YOUR SWINDON YOUR VERDICT: Your Swindon, Your Verdict is the first major survey into what Adver readers really think of the key issues affecting our town. Nearly 900 people of all ages answered questions on the town centre, crime, traffic, the council and a host of other subjects.
In the second of a series of special reports Isabel Field looks at whether Swindon should have a university, what would improve Swindon town centre, where you go to shop and where you go for a night out
IT'S official Swindon residents want a university.
And most people want the campus built in the town centre rather than at Coate.
They are the results of the Your Swindon, Your Verdict vote when people were asked what they thought of the University of Bath plans to come to the town.
Seventy per cent of residents surveyed said Swindon did need a new university campus while 29 per cent said it did not.
Asked where the campus should be built 53 per cent said the town centre but 35 per cent said it should be at Coate.
Twelve per cent of people said it should be elsewhere with suggestions ranging from Wroughton Airfield to the County Ground site.
The survey brings mixed news for the University of Bath, which wants to build at Coate.
"The university is pleased that the survey has shown a high level of support for the new campus amongst local residents," a spokeswoman said.
"The new campus must be at Coate so that it is close to the Great Western Hospital to allow for important links between the hospital and the university's School for Health.
"There is more land in the Coate area to develop the campus than there is in the town centre, and the cost of buying plots of town centre land would be prohibitive for the university."
Jean Saunders, of the Save Coate campaign, was surprised that 35 per cent of people said the university should be at Coate.

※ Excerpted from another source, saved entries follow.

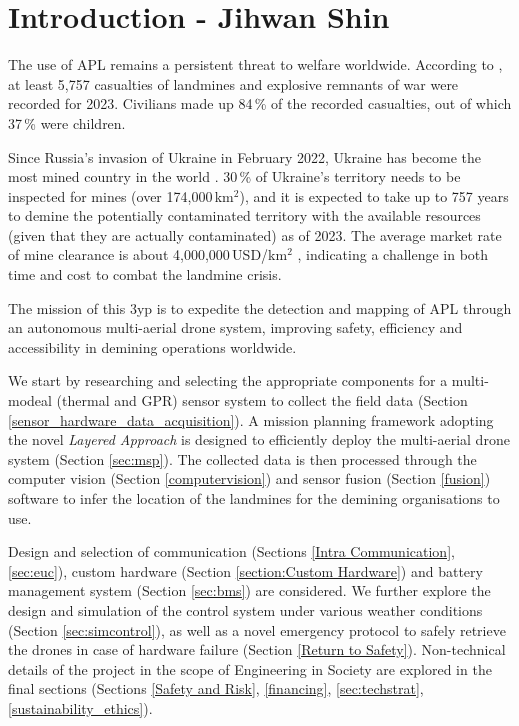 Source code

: \section{Introduction - Jihwan Shin} \label{introduction}

The use of \gls{APL} remains a persistent threat to welfare worldwide. According to \cite{icbl2024landmine}, at least 5,757 casualties of landmines and explosive remnants of war were recorded for 2023. Civilians made up 84\,\% of the recorded casualties, out of which 37\,\% were children. 

Since Russia's invasion of Ukraine in February 2022, Ukraine has become the most mined country in the world \cite{globsec2024ukraine}. 30\,\% of Ukraine's territory needs to be inspected for mines (over 174,000\,km$^2$), and it is expected to take up to 757 years to demine the potentially contaminated territory with the available resources (given that they are actually contaminated) as of 2023. The average market rate of mine clearance is about 4,000,000\,USD/km$^2$ \cite{globsec2023ukraine}, indicating a challenge in both time and cost to combat the landmine crisis. 

The mission of this \gls{3yp} is to expedite the detection and mapping of \gls{APL} through an autonomous multi-aerial drone system, improving safety, efficiency and accessibility in demining operations worldwide. 

We start by researching and selecting the appropriate components for a multi-modeal (thermal and \gls{GPR}) sensor system to collect the field data (Section \ref{sensor_hardware_data_acquisition}). A mission planning framework adopting the novel \textit{Layered Approach} is designed to efficiently deploy the multi-aerial drone system (Section \ref{sec:msp}). The collected data is then processed through the computer vision (Section \ref{computervision}) and sensor fusion (Section \ref{fusion}) software to infer the location of the landmines for the demining organisations to use. 

Design and selection of communication (Sections \ref{Intra Communication}, \ref{sec:euc}), custom hardware (Section \ref{section:Custom Hardware}) and battery management system (Section \ref{sec:bms}) are considered. We further explore the design and simulation of the control system under various weather conditions (Section \ref{sec:simcontrol}), as well as a novel emergency protocol to safely retrieve the drones in case of hardware failure (Section \ref{Return to Safety}). Non-technical details of the project in the scope of Engineering in Society are explored in the final sections (Sections \ref{Safety and Risk}, \ref{financing}, \ref{sec:techstrat}, \ref{sustainability_ethics}). 

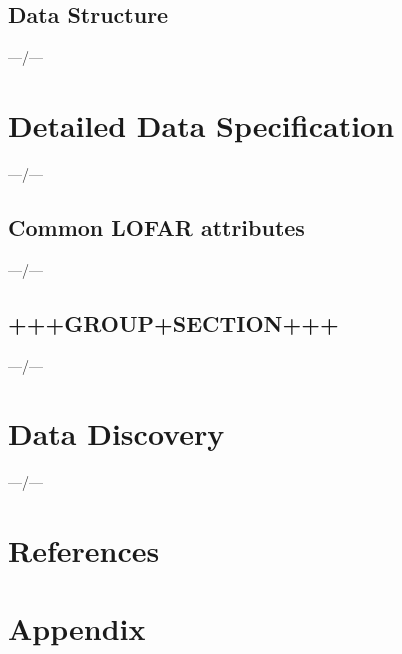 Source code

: \documentclass[a4paper,10pt,bibtotoc]{scrartcl}
\begin{document}




\subsection{Data Structure}

---/---

\newpage
\section{Detailed Data Specification}

---/---

\subsection{Common LOFAR attributes}



---/---
\newpage

\subsection{+++GROUP+SECTION+++}
---/---


\newpage
\section{Data Discovery}

---/---

\newpage
\section{References}





\newpage
\appendix
\section{Appendix}
\end{document}
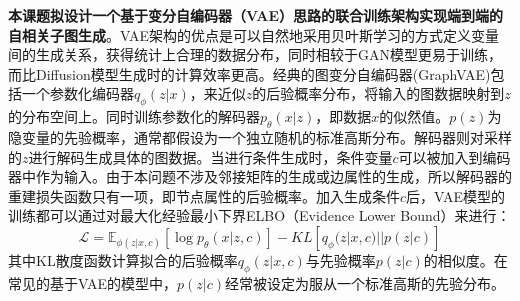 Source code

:\documentclass[12pt,UTF8,AutoFakeBold=2,a4paper]{ctexart} %
\begin{document}


\textbf{本课题拟设计一个基于变分自编码器（VAE）思路的联合训练架构实现端到端的自相关子图生成}。VAE架构的优点是可以自然地采用贝叶斯学习的方式定义变量间的生成关系，获得统计上合理的数据分布，同时相较于GAN模型更易于训练，而比Diffusion模型生成时的计算效率更高。经典的图变分自编码器(GraphVAE)包括一个参数化编码器$q_\phi(z|x)$，来近似$z$的后验概率分布，将输入的图数据映射到$z$的分布空间上。同时训练参数化的解码器$p_\theta(x|z)$，即数据$x$的似然值。$p(z)$为隐变量的先验概率，通常都假设为一个独立随机的标准高斯分布。解码器则对采样的$z$进行解码生成具体的图数据。当进行条件生成时，条件变量$c$可以被加入到编码器中作为输入。由于本问题不涉及邻接矩阵的生成或边属性的生成，所以解码器的重建损失函数只有一项，即节点属性的后验概率。加入生成条件$c$后，VAE模型的训练都可以通过对最大化经验最小下界ELBO（Evidence Lower Bound）来进行：
\begin{equation}
    \mathcal{L} = \mathbb{E}_{\phi(z|x,c)}[\log p_\theta(x|z,c)]-KL[q_\phi(z|x,c)||p(z|c)]
\end{equation}
其中KL散度函数计算拟合的后验概率$q_\phi(z|x,c)$与先验概率$p(z|c)$的相似度。在常见的基于VAE的模型中，$p(z|c)$经常被设定为服从一个标准高斯的先验分布。
\end{document}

"I am amazed it is that high," she said. "I think it is because people don't know the full facts.
"A few people would accept just a university there but it doesn't come as just a university, it comes as a package including 1,800 homes and employment land.
"We find it so easy to collect signatures I've only come across two people who won't sign the petition against it."
Swindon Civic Trust, which tomorrow publishes a report detailing how the university could be built in the town centre, welcomed the support for the university.
"I don't think anybody would disagree that it is such a necessary thing to happen for the future of the town, said Alan Haywood from the trust.
"This is the best opportunity we have got for a generation."
The trust's own survey, published in November, said 83 per cent of people backed the campus being in the town centre.
Mr Haywood put the difference between that figure and the Your Swindon, Your Verdict result of 53 per cent support for a town centre campus down to the way the two surveys were carried out.
"We had an exhibition to show people what could be achieved in the town centre not just asking the question," he said.